> [What you are asked to do]
Examine the entries and show every line in which the word "реализации" is found.

Items from a dataset
§ §

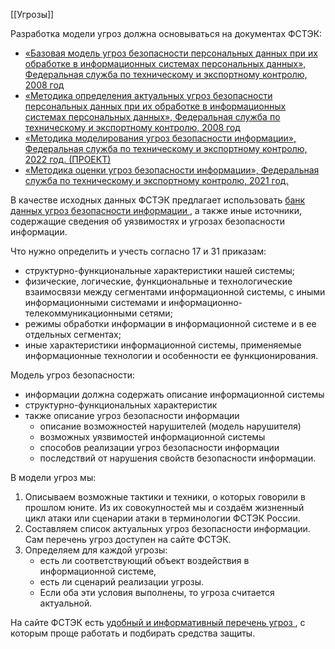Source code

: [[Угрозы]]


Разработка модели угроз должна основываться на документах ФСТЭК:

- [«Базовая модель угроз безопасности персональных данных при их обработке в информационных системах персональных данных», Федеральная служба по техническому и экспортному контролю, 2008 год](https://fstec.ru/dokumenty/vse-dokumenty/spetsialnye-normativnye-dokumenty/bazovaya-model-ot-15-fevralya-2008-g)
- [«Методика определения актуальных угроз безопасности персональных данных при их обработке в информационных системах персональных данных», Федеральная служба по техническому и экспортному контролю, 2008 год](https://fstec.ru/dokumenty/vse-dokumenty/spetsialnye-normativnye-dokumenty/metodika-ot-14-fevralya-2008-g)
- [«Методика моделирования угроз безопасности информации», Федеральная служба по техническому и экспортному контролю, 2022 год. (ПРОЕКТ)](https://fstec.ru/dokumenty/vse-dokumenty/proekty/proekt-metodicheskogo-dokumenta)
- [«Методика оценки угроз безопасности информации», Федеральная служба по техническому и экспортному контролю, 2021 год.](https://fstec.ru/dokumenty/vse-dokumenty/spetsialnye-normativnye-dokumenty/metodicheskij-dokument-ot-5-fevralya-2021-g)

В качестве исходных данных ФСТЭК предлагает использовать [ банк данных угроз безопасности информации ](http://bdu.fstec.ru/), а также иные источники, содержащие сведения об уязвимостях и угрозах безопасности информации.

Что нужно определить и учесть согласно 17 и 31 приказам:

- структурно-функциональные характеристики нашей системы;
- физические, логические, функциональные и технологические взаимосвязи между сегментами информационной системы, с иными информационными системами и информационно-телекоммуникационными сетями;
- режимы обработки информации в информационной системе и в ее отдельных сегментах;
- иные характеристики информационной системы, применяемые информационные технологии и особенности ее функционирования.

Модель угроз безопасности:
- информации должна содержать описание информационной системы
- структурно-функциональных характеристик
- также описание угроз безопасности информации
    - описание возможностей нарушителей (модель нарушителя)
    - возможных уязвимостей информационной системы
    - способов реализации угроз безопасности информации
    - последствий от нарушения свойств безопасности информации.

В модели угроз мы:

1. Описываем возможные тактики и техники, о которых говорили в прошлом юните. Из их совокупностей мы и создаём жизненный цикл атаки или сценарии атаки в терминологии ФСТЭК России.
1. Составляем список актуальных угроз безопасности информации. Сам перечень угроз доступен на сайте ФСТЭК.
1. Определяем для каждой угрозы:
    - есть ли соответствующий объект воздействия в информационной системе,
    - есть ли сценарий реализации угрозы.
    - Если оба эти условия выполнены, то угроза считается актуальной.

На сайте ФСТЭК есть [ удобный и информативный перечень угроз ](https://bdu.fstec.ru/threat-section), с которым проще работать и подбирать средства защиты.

§ §

> [Solution to this problem]
    - способов реализации угроз безопасности информации
    - есть ли сценарий реализации угрозы.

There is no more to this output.